Helier Cheung - Da BBC News em Chiang Rai

Da BBC News em Chiang Rai

07/07/2018 14h42

Leia aqui os desdobramentos mais recentes do caso: '12 meninos e treinador foram salvos'

Pelo menos dois dos 12 meninos presos em uma caverna na Tailândia junto com seu técnico de futebol fizeram aniversário lá dentro. Um deles, Note, acaba de fazer 15 anos. Em carta divulgada pela Marinha tailandesa neste sábado, ele escreveu: "Estou seguro. Não se preocupem! Eu amo mamãe, papai e todo mundo". Para finalizar, desenhou um coração e uma carinha sorrindo.

Na oficina MyWay, onde o pai de Note trabalha, alguns dos funcionários o conhecem desde que ele nasceu e o descrevem como um garoto inteligente que ama esportes e ajuda o pai no trabalho nos feriados.

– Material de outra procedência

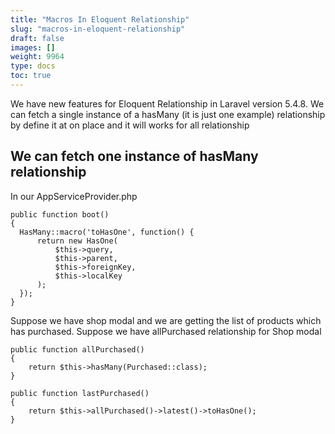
 ```yaml
---
title: "Macros In Eloquent Relationship"
slug: "macros-in-eloquent-relationship"
draft: false
images: []
weight: 9964
type: docs
toc: true
---
```


We have new features for Eloquent Relationship in Laravel version 5.4.8. We can fetch a single instance of a hasMany (it is just one example) relationship by define it at on place and it will works for all relationship 

## We can fetch one instance of hasMany relationship
In our AppServiceProvider.php

    public function boot()
    {
      HasMany::macro('toHasOne', function() {
          return new HasOne(
              $this->query,
              $this->parent,
              $this->foreignKey,
              $this->localKey
          );
      });
    }

Suppose we have shop modal and we are getting the list of products which has purchased. Suppose we have allPurchased relationship for Shop modal

    public function allPurchased()
    {
        return $this->hasMany(Purchased::class);
    }

    public function lastPurchased()
    {
        return $this->allPurchased()->latest()->toHasOne();
    }

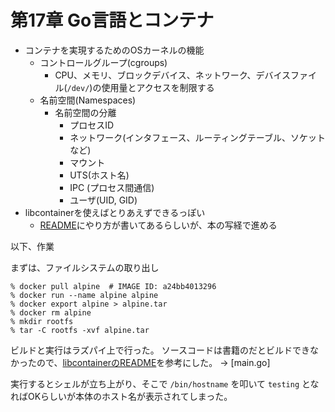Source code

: # 第17章 Go言語とコンテナ

* コンテナを実現するためのOSカーネルの機能
    * コントロールグループ(cgroups)
        * CPU、メモリ、ブロックデバイス、ネットワーク、デバイスファイル(`/dev/`)の使用量とアクセスを制限する
    * 名前空間(Namespaces)
        * 名前空間の分離
            * プロセスID
            * ネットワーク(インタフェース、ルーティングテーブル、ソケットなど)
            * マウント
            * UTS(ホスト名)
            * IPC (プロセス間通信)
            * ユーザ(UID, GID)
* libcontainerを使えばとりあえずできるっぽい
    * [README](https://github.com/opencontainers/runc/tree/master/libcontainer)にやり方が書いてあるらしいが、本の写経で進める

以下、作業

まずは、ファイルシステムの取り出し

```
% docker pull alpine  # IMAGE ID: a24bb4013296
% docker run --name alpine alpine
% docker export alpine > alpine.tar
% docker rm alpine
% mkdir rootfs
% tar -C rootfs -xvf alpine.tar 
```

ビルドと実行はラズパイ上で行った。
ソースコードは書籍のだとビルドできなかったので、[libcontainerのREADME](https://github.com/opencontainers/runc/blob/b2bec98/libcontainer/README.md)を参考にした。 -> [main.go]

実行するとシェルが立ち上がり、そこで `/bin/hostname` を叩いて `testing` となればOKらしいが本体のホスト名が表示されてしまった。
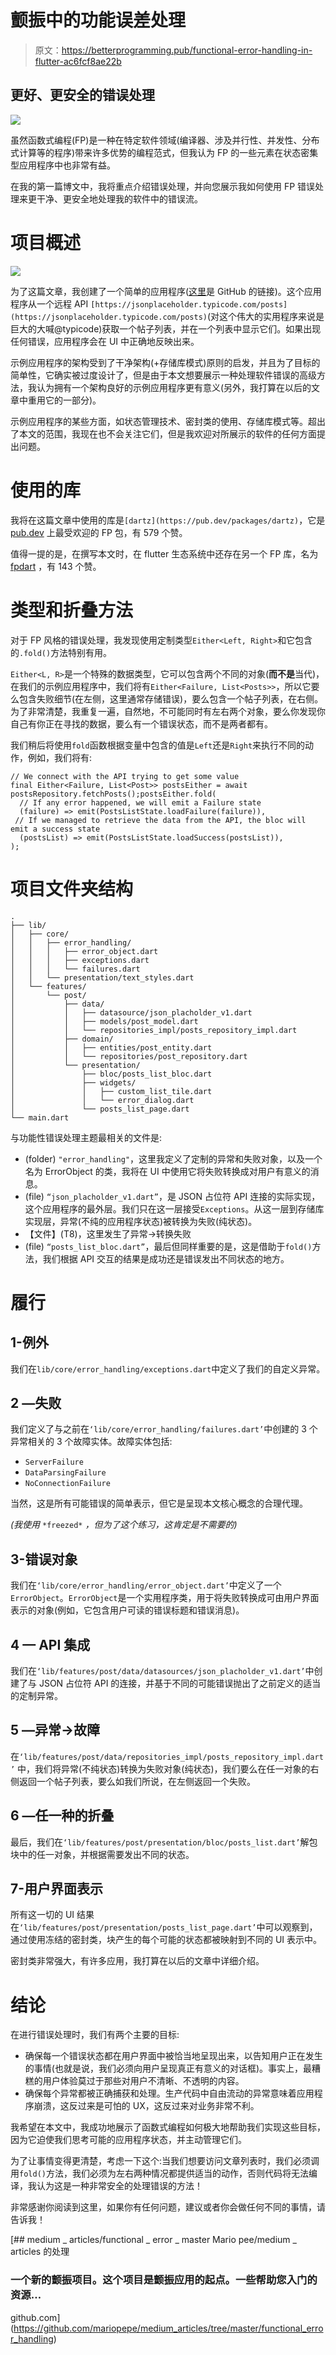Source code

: # 颤振中的功能误差处理

> 原文：<https://betterprogramming.pub/functional-error-handling-in-flutter-ac6fcf8ae22b>

## 更好、更安全的错误处理

![](img/42461ce3fd0ec391c915306ef538332b.png)

虽然函数式编程(FP)是一种在特定软件领域(编译器、涉及并行性、并发性、分布式计算等的程序)带来许多优势的编程范式，但我认为 FP 的一些元素在状态密集型应用程序中也非常有益。

在我的第一篇博文中，我将重点介绍错误处理，并向您展示我如何使用 FP 错误处理来更干净、更安全地处理我的软件中的错误流。

# 项目概述

![](img/9008acecfa6d97ac2960139cee80f202.png)

为了这篇文章，我创建了一个简单的应用程序([这里](https://github.com/mariopepe/medium_articles/tree/master/functional_error_handling)是 GitHub 的链接)。这个应用程序从一个远程 API `[https://jsonplaceholder.typicode.com/posts](https://jsonplaceholder.typicode.com/posts)`(对这个伟大的实用程序来说是巨大的大喊@typicode)获取一个帖子列表，并在一个列表中显示它们。如果出现任何错误，应用程序会在 UI 中正确地反映出来。

示例应用程序的架构受到了干净架构(+存储库模式)原则的启发，并且为了目标的简单性，它确实被过度设计了，但是由于本文想要展示一种处理软件错误的高级方法，我认为拥有一个架构良好的示例应用程序更有意义(另外，我打算在以后的文章中重用它的一部分)。

示例应用程序的某些方面，如状态管理技术、密封类的使用、存储库模式等。超出了本文的范围，我现在也不会关注它们，但是我欢迎对所展示的软件的任何方面提出问题。

# 使用的库

我将在这篇文章中使用的库是`[dartz](https://pub.dev/packages/dartz)`，它是 [pub.dev](http://pub.dev) 上最受欢迎的 FP 包，有 579 个赞。

值得一提的是，在撰写本文时，在 flutter 生态系统中还存在另一个 FP 库，名为 [fpdart](https://pub.dev/packages/fpdart) ，有 143 个赞。

# 类型和折叠方法

对于 FP 风格的错误处理，我发现使用定制类型`Either<Left, Right>`和它包含的`.fold()`方法特别有用。

`Either<L, R>`是一个特殊的数据类型，它可以包含两个不同的对象(**而不是**当代)，在我们的示例应用程序中，我们将有`Either<Failure, List<Posts>>`，所以它要么包含失败细节(在左侧，这里通常存储错误)，要么包含一个帖子列表，在右侧。为了非常清楚，我重复一遍，自然地，不可能同时有左右两个对象，要么你发现你自己有你正在寻找的数据，要么有一个错误状态，而不是两者都有。

我们稍后将使用`fold`函数根据变量中包含的值是`Left`还是`Right`来执行不同的动作，例如，我们将有:

```
// We connect with the API trying to get some value
final Either<Failure, List<Post>> postsEither = await postsRepository.fetchPosts();postsEither.fold(
  // If any error happened, we will emit a Failure state
  (failure) => emit(PostsListState.loadFailure(failure)),
 // If we managed to retrieve the data from the API, the bloc will emit a success state
  (postsList) => emit(PostsListState.loadSuccess(postsList)),
);
```

# 项目文件夹结构

```
.
├── lib/
│   ├── core/
│   │   ├── error_handling/
│   │   │   ├── error_object.dart
│   │   │   ├── exceptions.dart
│   │   │   └── failures.dart
│   │   └── presentation/text_styles.dart
│   └── features/
│       └── post/
│           ├── data/
│           │   ├── datasource/json_placholder_v1.dart
│           │   ├── models/post_model.dart
│           │   └── repositories_impl/posts_repository_impl.dart
│           ├── domain/
│           │   ├── entities/post_entity.dart
│           │   └── repositories/post_repository.dart
│           └── presentation/
│               ├── bloc/posts_list_bloc.dart
│               ├── widgets/
│               │   ├── custom_list_tile.dart
│               │   └── error_dialog.dart
│               └── posts_list_page.dart
└── main.dart
```

与功能性错误处理主题最相关的文件是:

*   (folder) `"error_handling"`，这里我定义了定制的异常和失败对象，以及一个名为 ErrorObject 的类，我将在 UI 中使用它将失败转换成对用户有意义的消息。
*   (file) `“json_placholder_v1.dart”`，是 JSON 占位符 API 连接的实际实现，这个应用程序的最外层。我们只在这一层接受`Exceptions`。从这一层到存储库实现层，异常(不纯的应用程序状态)被转换为失败(纯状态)。
*   【文件】(T8)，这里发生了异常→转换失败
*   (file) `“posts_list_bloc.dart”`，最后但同样重要的是，这是借助于`fold()`方法，我们根据 API 交互的结果是成功还是错误发出不同状态的地方。

# 履行

## 1-例外

我们在`lib/core/error_handling/exceptions.dart`中定义了我们的自定义异常。

## 2 —失败

我们定义了与之前在`‘lib/core/error_handling/failures.dart’`中创建的 3 个异常相关的 3 个故障实体。故障实体包括:

*   `ServerFailure`
*   `DataParsingFailure`
*   `NoConnectionFailure`

当然，这是所有可能错误的简单表示，但它是呈现本文核心概念的合理代理。

*(我使用* `*freezed*` *，但为了这个练习，这肯定是不需要的)*

## 3-错误对象

我们在`‘lib/core/error_handling/error_object.dart’`中定义了一个`ErrorObject`。`ErrorObject`是一个实用程序类，用于将失败转换成可由用户界面表示的对象(例如，它包含用户可读的错误标题和错误消息)。

## 4 — API 集成

我们在`‘lib/features/post/data/datasources/json_placholder_v1.dart’`中创建了与 JSON 占位符 API 的连接，并基于不同的可能错误抛出了之前定义的适当的定制异常。

## 5 —异常→故障

在`‘lib/features/post/data/repositories_impl/posts_repository_impl.dart’` 中，我们将异常(不纯状态)转换为失败对象(纯状态)，我们要么在任一对象的右侧返回一个帖子列表，要么如我们所说，在左侧返回一个失败。

## 6 —任一种的折叠

最后，我们在`‘lib/features/post/presentation/bloc/posts_list.dart’`解包块中的任一对象，并根据需要发出不同的状态。

## 7-用户界面表示

所有这一切的 UI 结果在`‘lib/features/post/presentation/posts_list_page.dart’`中可以观察到，通过使用冻结的密封类，块产生的每个可能的状态都被映射到不同的 UI 表示中。

密封类非常强大，有许多应用，我打算在以后的文章中详细介绍。

# 结论

在进行错误处理时，我们有两个主要的目标:

*   确保每一个错误状态都在用户界面中被恰当地呈现出来，以告知用户正在发生的事情(也就是说，我们必须向用户呈现真正有意义的对话框)。事实上，最糟糕的用户体验莫过于那些对用户不清晰、不透明的内容。
*   确保每个异常都被正确捕获和处理。生产代码中自由流动的异常意味着应用程序崩溃，这反过来是可怕的 UX，这反过来对业务非常不利。

我希望在本文中，我成功地展示了函数式编程如何极大地帮助我们实现这些目标，因为它迫使我们思考可能的应用程序状态，并主动管理它们。

为了让事情变得更清楚，考虑一下这个:当我们想要访问文章列表时，我们必须调用`fold()`方法，我们必须为左右两种情况都提供适当的动作，否则代码将无法编译，我认为这是一种非常安全的处理错误的方法！

非常感谢你阅读到这里，如果你有任何问题，建议或者你会做任何不同的事情，请告诉我！

[](https://github.com/mariopepe/medium_articles/tree/master/functional_error_handling) [## medium _ articles/functional _ error _ master Mario pee/medium _ articles 的处理

### 一个新的颤振项目。这个项目是颤振应用的起点。一些帮助您入门的资源…

github.com](https://github.com/mariopepe/medium_articles/tree/master/functional_error_handling)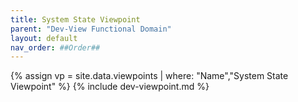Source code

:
 ```yaml
---
title: System State Viewpoint
parent: "Dev-View Functional Domain"
layout: default
nav_order: ##Order##
---
```

{% assign vp = site.data.viewpoints | where: "Name","System State Viewpoint" %}
{% include dev-viewpoint.md %}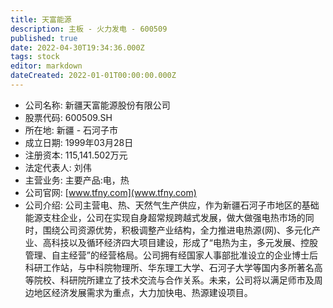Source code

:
 ```yaml
---
title: 天富能源
description: 主板 - 火力发电 - 600509
published: true
date: 2022-04-30T19:34:36.000Z
tags: stock
editor: markdown
dateCreated: 2022-01-01T00:00:00.000Z
---
```


- 公司名称: 新疆天富能源股份有限公司
- 股票代码: 600509.SH
- 所在地: 新疆 - 石河子市
- 成立日期: 1999年03月28日
- 注册资本: 115,141.502万元
- 法定代表人: 刘伟
- 主营业务: 主要产品:电，热
- 公司官网: [www.tfny.com](www.tfny.com)
- 公司介绍: 公司主营电、热、天然气生产供应，作为新疆石河子市地区的基础能源支柱企业，公司在实现自身超常规跨越式发展，做大做强电热市场的同时，围绕公司资源优势，积极调整产业结构，全力推进电热源(网)、多元化产业、高科技以及循环经济四大项目建设，形成了“电热为主，多元发展、控股管理、自主经营”的经营格局。公司拥有经国家人事部批准设立的企业博士后科研工作站，与中科院物理所、华东理工大学、石河子大学等国内多所著名高等院校、科研院所建立了技术交流与合作关系。未来，公司将以满足师市及周边地区经济发展需求为重点，大力加快电、热源建设项目。


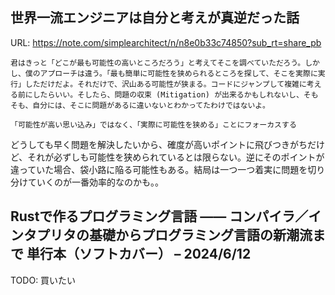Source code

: ## 世界一流エンジニアは自分と考えが真逆だった話

URL: https://note.com/simplearchitect/n/n8e0b33c74850?sub_rt=share_pb

```
君はきっと「どこが最も可能性の高いところだろう」と考えてそこを調べていただろう。しかし、僕のアプローチは違う。「最も簡単に可能性を狭められるところを探して、そこを実際に実行」しただけだよ。それだけで、沢山ある可能性が狭まる。コードにジャンプして複雑に考える前にしたらいい。そしたら、問題の収束 (Mitigation) が出来るかもしれないし、そもそも、自分には、そこに問題があるに違いないとわかってたわけではないよ。
```

```
「可能性が高い思い込み」ではなく、「実際に可能性を狭める」ことにフォーカスする
```

どうしても早く問題を解決したいから、確度が高いポイントに飛びつきがちだけど、それが必ずしも可能性を狭められているとは限らない。逆にそのポイントが違っていた場合、袋小路に陥る可能性もある。結局は一つ一つ着実に問題を切り分けていくのが一番効率的なのかも。。

## Rustで作るプログラミング言語 —— コンパイラ／インタプリタの基礎からプログラミング言語の新潮流まで 単行本（ソフトカバー） – 2024/6/12

TODO: 買いたい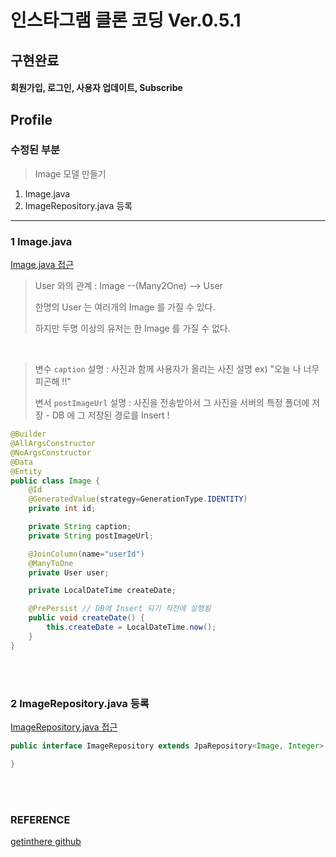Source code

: # 인스타그램 클론 코딩 Ver.0.5.1

## 구현완료

>
#### 회원가입, 로그인, 사용자 업데이트, Subscribe


## Profile

### 수정된 부분

> Image 모델 만들기
1. Image.java
2. ImageRepository.java 등록

---

### 1 Image.java

[Image.java 접근](./src/main/java/com/cos/photogramstart/domain/image/Image.java)

> User 와의 관계 : Image --(Many2One) --> User
> 
> 한명의 User 는 여러개의 Image 를 가질 수 있다.
> 
> 하지만 두명 이상의 유저는 한 Image 를 가질 수 없다.

<br/>

> 변수 `caption` 설명 : 사진과 함께 사용자가 올리는 사진 설명 ex) "오늘 나 너무 피곤해 !!"
> 
> 변서 `postImageUrl` 설명 : 사진을 전송받아서 그 사진을 서버의 특정 폴더에 저장 - DB 에 그 저장된 경로를 Insert !

```java
@Builder
@AllArgsConstructor
@NoArgsConstructor
@Data
@Entity 
public class Image {
	@Id	
	@GeneratedValue(strategy=GenerationType.IDENTITY)
	private int id;

	private String caption; 
	private String postImageUrl; 

	@JoinColumn(name="userId")
	@ManyToOne
	private User user;

	private LocalDateTime createDate;

	@PrePersist	// DB에 Insert 되기 직전에 실행됨
	public void createDate() {
		this.createDate = LocalDateTime.now();
	}
}
```

<br/><br/>

### 2 ImageRepository.java 등록

[ImageRepository.java 접근](./src/main/java/com/cos/photogramstart/domain/image/ImageRepository.java)

```java
public interface ImageRepository extends JpaRepository<Image, Integer> {

}
```

<br/><br/>

### REFERENCE

>
[getinthere github](https://github.com/codingspecialist/EaszUp-Springboot-Photogram-Start)

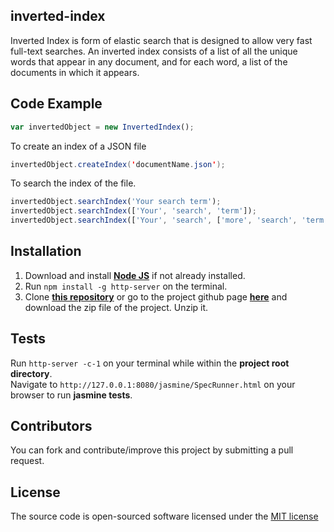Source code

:## inverted-index

Inverted Index is form of elastic search that is designed to allow very fast full-text searches. An inverted index consists of a list of all the unique words that appear in any document, and for each word, a list of the documents in which it appears.

## Code Example

```javascript
var invertedObject = new InvertedIndex();
```

To create an index of a JSON file
```java
invertedObject.createIndex('documentName.json');
```

To search the index of the file.

```javascript
invertedObject.searchIndex('Your search term');
invertedObject.searchIndex(['Your', 'search', 'term']);
invertedObject.searchIndex(['Your', 'search', ['more', 'search', 'term'], 'term'], 'even', 'more');
```
## Installation
1.  Download and install [**Node JS**](https://nodejs.org/en/) if not already installed.  
1.  Run `npm install -g http-server` on the terminal.
1.  Clone [**this repository**](https://github.com/andela-ooduntan/inverted-index.git) or go to the project github page [**here**](https://github.com/andela-ooduntan/inverted-index/) and download the zip file of the project. Unzip it.



## Tests
Run `http-server -c-1` on your terminal while within the **project root directory**.    
Navigate to `http://127.0.0.1:8080/jasmine/SpecRunner.html` on your browser to run **jasmine tests**. 


## Contributors

You can fork and contribute/improve this project by submitting a pull request.


## License

The source code is open-sourced software licensed under the [MIT license](LICENSE.md)
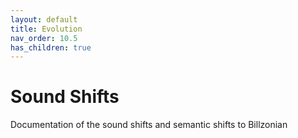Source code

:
 ```yaml
---
layout: default
title: Evolution
nav_order: 10.5
has_children: true
---
```


# Sound Shifts
Documentation of the sound shifts and semantic shifts to Billzonian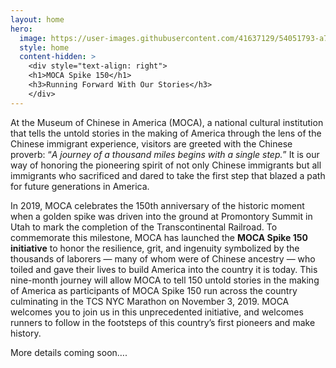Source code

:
 ```yaml
---
layout: home
hero:
  image: https://user-images.githubusercontent.com/41637129/54051793-a7656380-41b0-11e9-9d69-0f0d407f1a33.jpg
  style: home
  content-hidden: >
    <div style="text-align: right">
    <h1>MOCA Spike 150</h1>
    <h3>Running Forward With Our Stories</h3>
    </div>
---
```


At the Museum of Chinese in America (MOCA), a national cultural institution that tells the untold stories in the making of America through the lens of the Chinese immigrant experience, visitors are greeted with the Chinese proverb: “*A journey of a thousand miles begins with a single step.*” It is our way of honoring the pioneering spirit of not only Chinese immigrants but all immigrants who sacrificed and dared to take the first step that blazed a path for future generations in America.

In 2019, MOCA celebrates the 150th anniversary of the historic moment when a golden spike was driven into the ground at Promontory Summit in Utah to mark the completion of the Transcontinental Railroad. To commemorate this milestone, MOCA has launched the **MOCA Spike 150 initiative** to honor the resilience, grit, and ingenuity symbolized by the thousands of laborers — many of whom were of Chinese ancestry — who toiled and gave their lives to build America into the country it is today. This nine-month journey will allow MOCA to tell 150 untold stories in the making of America as participants of MOCA Spike 150 run across the country culminating in the TCS NYC Marathon on November 3, 2019. MOCA welcomes you to join us in this unprecedented initiative, and welcomes runners to follow in the footsteps of this country’s first pioneers and make history.

More details coming soon….
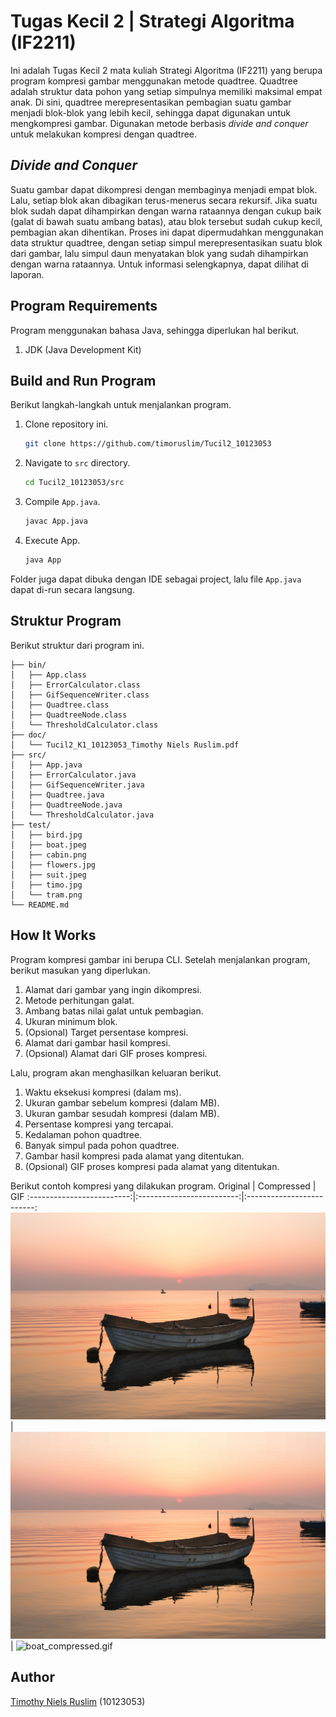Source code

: # Tugas Kecil 2 | Strategi Algoritma (IF2211)

Ini adalah Tugas Kecil 2 mata kuliah Strategi Algoritma (IF2211) yang berupa program kompresi gambar menggunakan metode quadtree. Quadtree adalah struktur data pohon yang setiap simpulnya memiliki maksimal empat anak. Di sini, quadtree merepresentasikan pembagian suatu gambar menjadi blok-blok yang lebih kecil, sehingga dapat digunakan untuk mengkompresi gambar. Digunakan metode berbasis _divide and conquer_ untuk melakukan kompresi dengan quadtree.

## _Divide and Conquer_

Suatu gambar dapat dikompresi dengan membaginya menjadi empat blok. Lalu, setiap blok akan dibagikan terus-menerus secara rekursif. Jika suatu blok sudah dapat dihampirkan dengan warna rataannya dengan cukup baik (galat di bawah suatu ambang batas), atau blok tersebut sudah cukup kecil, pembagian akan dihentikan. Proses ini dapat dipermudahkan menggunakan data struktur quadtree, dengan setiap simpul merepresentasikan suatu blok dari gambar, lalu simpul daun menyatakan blok yang sudah dihampirkan dengan warna rataannya. Untuk informasi selengkapnya, dapat dilihat di laporan.

## Program Requirements

Program menggunakan bahasa Java, sehingga diperlukan hal berikut.

1. JDK (Java Development Kit)

## Build and Run Program

Berikut langkah-langkah untuk menjalankan program.

1. Clone repository ini.

   ```sh
   git clone https://github.com/timoruslim/Tucil2_10123053
   ```

2. Navigate to `src` directory.

   ```sh
   cd Tucil2_10123053/src
   ```

3. Compile `App.java`.

   ```sh
   javac App.java
   ```

4. Execute App.

   ```sh
   java App
   ```

Folder juga dapat dibuka dengan IDE sebagai project, lalu file `App.java` dapat di-run secara langsung.

## Struktur Program

Berikut struktur dari program ini.

```
├── bin/
│   ├── App.class
│   ├── ErrorCalculator.class
│   ├── GifSequenceWriter.class
│   ├── Quadtree.class
│   ├── QuadtreeNode.class
│   └── ThresholdCalculator.class
├── doc/
│   └── Tucil2_K1_10123053_Timothy Niels Ruslim.pdf
├── src/
│   ├── App.java
│   ├── ErrorCalculator.java
│   ├── GifSequenceWriter.java
│   ├── Quadtree.java
│   ├── QuadtreeNode.java
│   └── ThresholdCalculator.java
├── test/
│   ├── bird.jpg
│   ├── boat.jpeg
│   ├── cabin.png
│   ├── flowers.jpg
│   ├── suit.jpeg
│   ├── timo.jpg
│   └── tram.png
└── README.md
```

## How It Works

Program kompresi gambar ini berupa CLI. Setelah menjalankan program, berikut masukan yang diperlukan.

1. Alamat dari gambar yang ingin dikompresi.
2. Metode perhitungan galat.
3. Ambang batas nilai galat untuk pembagian.
4. Ukuran minimum blok.
5. (Opsional) Target persentase kompresi.
6. Alamat dari gambar hasil kompresi.
7. (Opsional) Alamat dari GIF proses kompresi.

Lalu, program akan menghasilkan keluaran berikut.

1. Waktu eksekusi kompresi (dalam ms).
2. Ukuran gambar sebelum kompresi (dalam MB).
3. Ukuran gambar sesudah kompresi (dalam MB).
4. Persentase kompresi yang tercapai.
5. Kedalaman pohon quadtree.
6. Banyak simpul pada pohon quadtree.
7. Gambar hasil kompresi pada alamat yang ditentukan.
8. (Opsional) GIF proses kompresi pada alamat yang ditentukan.

Berikut contoh kompresi yang dilakukan program.
Original | Compressed | GIF
:-------------------------:|:-------------------------:|:-------------------------:
![boat.jpeg](https://github.com/timoruslim/Tucil2_10123053/blob/main/test/boat.jpeg) | ![boat_compressed.jpeg](https://github.com/timoruslim/Tucil2_10123053/blob/main/test/boat_compressed.jpeg) | ![boat_compressed.gif](https://github.com/timoruslim/Tucil2_10123053/blob/main/test/boat_compressed.gif)

## Author

[Timothy Niels Ruslim](https://github.com/timoruslim) (10123053)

Eles ficaram tocados com a carta, mas ainda estão preocupados com o resgate dos garotos. "Ele escreve como a mãe. Mas eu quero vê-lo muito mais do que quero ver sua escrita", disse um dos funcionários, Rinlinee Sombat, à BBC.

Outro deles, Ponrawee Tachavandee, disse que falou com a mãe de Note na noite de sexta-feira. Ela ficou angustiada depois de saber da morte de um mergulhador da Marinha que tentava levar suprimentos ao grupo.

Segundo o funcionário, ela disse: "O mergulhador tinha tanta experiência e era tão forte, mas morreu. E um garoto que nunca mergulhou antes?".

Os garotos e seu técnico estão presos há quase duas semanas em uma câmara do complexo de cavernas de Tham Luang, o quarto maior do país, na província de Chiang Rai. Na superfície, uma enorme operação de resgate militar e civil corre contra o tempo para salvar o grupo.

No acampamento dos socorristas, a alegria que havia se espalhado depois que os 13 foram encontrados vivos arrefeceu e deu lugar a um clima sombrio com a notícia da morte do mergulhador Saman Gunan, na madrugada de sexta-feira.

Para a comunidade local do vilarejo de Maesai, onde alguns dos garotos estudam, a preocupação e a ansiedade pelo resgate uniram a comunidade local e a equipe de socorristas, que também tem voluntários de outros países.

Preocupação

Quando chegou a notícias de que os garotos - membros do time de futebol Wild Boars - e seu técnico estavam perdidos no complexo de cavernas, os moradores decidiram doar alimentos, dinheiro e também sua mão de obra à operação de resgate.

A comerciante Patcharee Khumngen, por exemplo, preparou arroz e carne de porco frita, dois pratos populares na região. Na cultura tailandesa, preparar refeições é uma maneira comum de mostrar apreço por alguém.

"Você nunca imagina que alguém que você conhece pode ficar preso em uma caverna", diz.

Note costumava ir de bicicleta até sua loja comprar lanches quando tinha 8 anos de idade.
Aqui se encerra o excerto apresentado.